「少佐殿~、聞こえてます~?」
「・・・・・」
ある少女の半生を半ば強制的に見させられた春樹は、モニターの向こう側で黒いコールタールのような沼に沈みゆくその少女、ラウラ・ボーデヴィッヒに声をかける。
しかし、幾ら言葉を投げ掛けても返って来る言葉はなく、ただ一方的な呼びかけが続くばかり。
「あ~・・・聞こえとらんのかのぉ? でもなぁー・・・」
正直、春樹はもうこの空間から出て行きたかった。けれど、入り方すら不明なこの場所で出方など更にわかる筈もない。

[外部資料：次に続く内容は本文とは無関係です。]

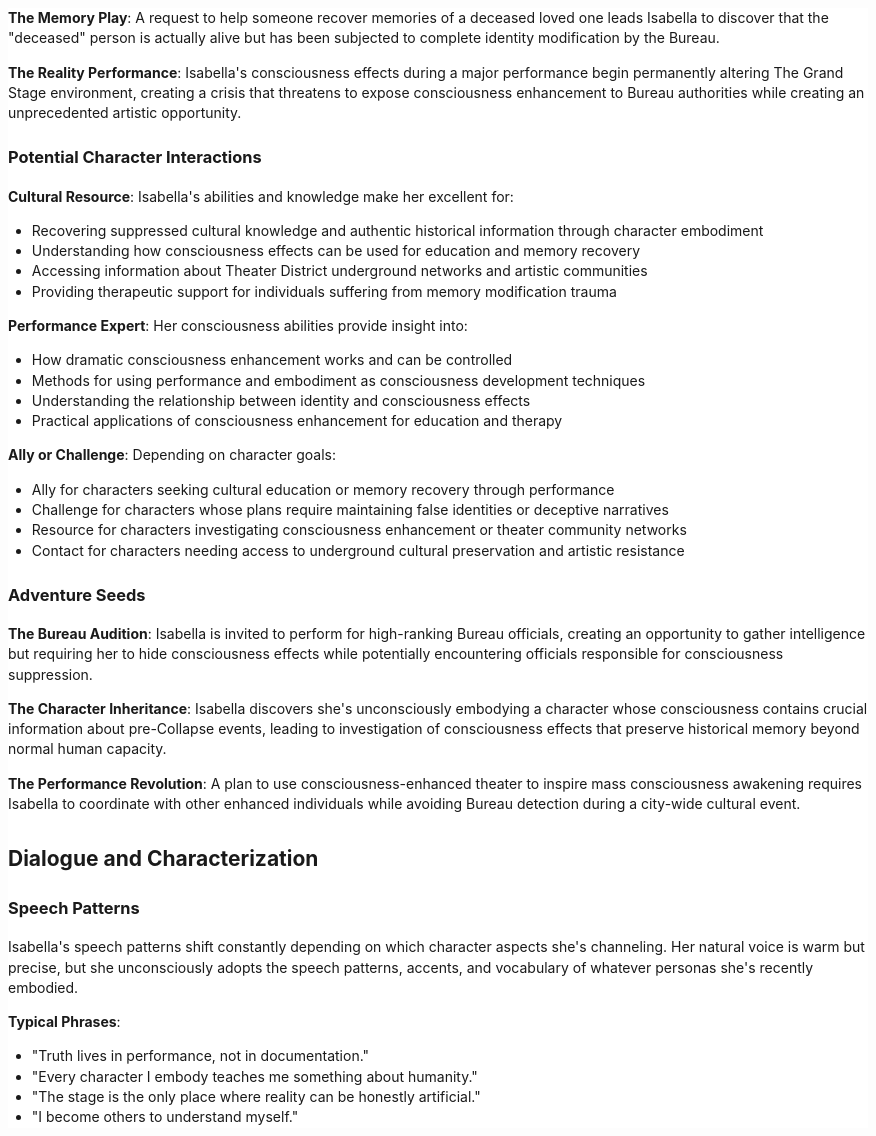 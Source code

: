 **The Memory Play**: A request to help someone recover memories of a deceased loved one leads Isabella to discover that the "deceased" person is actually alive but has been subjected to complete identity modification by the Bureau.

**The Reality Performance**: Isabella's consciousness effects during a major performance begin permanently altering The Grand Stage environment, creating a crisis that threatens to expose consciousness enhancement to Bureau authorities while creating an unprecedented artistic opportunity.

### Potential Character Interactions

**Cultural Resource**: Isabella's abilities and knowledge make her excellent for:
- Recovering suppressed cultural knowledge and authentic historical information through character embodiment
- Understanding how consciousness effects can be used for education and memory recovery
- Accessing information about Theater District underground networks and artistic communities
- Providing therapeutic support for individuals suffering from memory modification trauma

**Performance Expert**: Her consciousness abilities provide insight into:
- How dramatic consciousness enhancement works and can be controlled
- Methods for using performance and embodiment as consciousness development techniques
- Understanding the relationship between identity and consciousness effects
- Practical applications of consciousness enhancement for education and therapy

**Ally or Challenge**: Depending on character goals:
- Ally for characters seeking cultural education or memory recovery through performance
- Challenge for characters whose plans require maintaining false identities or deceptive narratives
- Resource for characters investigating consciousness enhancement or theater community networks
- Contact for characters needing access to underground cultural preservation and artistic resistance

### Adventure Seeds

**The Bureau Audition**: Isabella is invited to perform for high-ranking Bureau officials, creating an opportunity to gather intelligence but requiring her to hide consciousness effects while potentially encountering officials responsible for consciousness suppression.

**The Character Inheritance**: Isabella discovers she's unconsciously embodying a character whose consciousness contains crucial information about pre-Collapse events, leading to investigation of consciousness effects that preserve historical memory beyond normal human capacity.

**The Performance Revolution**: A plan to use consciousness-enhanced theater to inspire mass consciousness awakening requires Isabella to coordinate with other enhanced individuals while avoiding Bureau detection during a city-wide cultural event.

## Dialogue and Characterization

### Speech Patterns
Isabella's speech patterns shift constantly depending on which character aspects she's channeling. Her natural voice is warm but precise, but she unconsciously adopts the speech patterns, accents, and vocabulary of whatever personas she's recently embodied.

**Typical Phrases**:
- "Truth lives in performance, not in documentation."
- "Every character I embody teaches me something about humanity."
- "The stage is the only place where reality can be honestly artificial."
- "I become others to understand myself."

「(大方、ここは少佐殿の精神世界的な場所じゃろうなぁ。まさか少佐殿が『ZZ』で言う所の『プル』や『プルツー』、『UC』で言う所の『マリーダさん』みたいな強化素体人間だったとわのぉ・・・いや、髪色的に言えば、『OO』の『マリーちゃん』や『ソーマ・ピーリス』か? そんでもって、俺は彼女を助ける『アレルヤ』か『ハレルヤ』か?・・・似合わね~)・・・・・まぁ、ええか」
ズブリッ
『この世界から抜け出す為には、彼女と関わる以外に選択肢はない』という結論のもと、春樹はコールタールの沼へと足を踏み入れた。
「おおッ、変な感触~」
沼は膝下までの深さくらいしかなかったが、予想通りと言って良いぐらいの不快な感触。
引き返そうと思って足を後ろに引こうとしたが、中々に足が抜けない。
「あぁ・・・(俺、これ知っとる。後戻り出来ないヤツじゃがん)」
若干の後悔を思案しながらも、春樹はラウラの座っている所へと進んでいく。
ズブリズブリと足を踏み出す度に不快な音と感触が感覚を刺激する。加えて、進めば進むほどに沼はその深さを増していき、最初は踝までだったのが、今や太腿を埋めるまでとなっていた。
「よっこらしょっと・・・やっと着いた。少佐殿?」
「・・・・・」
ラウラに手の届く位置まで来た春樹は無反応のラウラに再び声をかける。しかし、やはり彼女は黙ったまま。
そんな彼女の肩に手を伸ばす春樹。
「・・・ふむ」
だが、彼はその伸ばした手を引っ込める。
どうしてそんな事をしたのか。それは春樹自身にも解らなかった。けれど、『その方がいい』気がしたから、彼はラウラに触れなかった。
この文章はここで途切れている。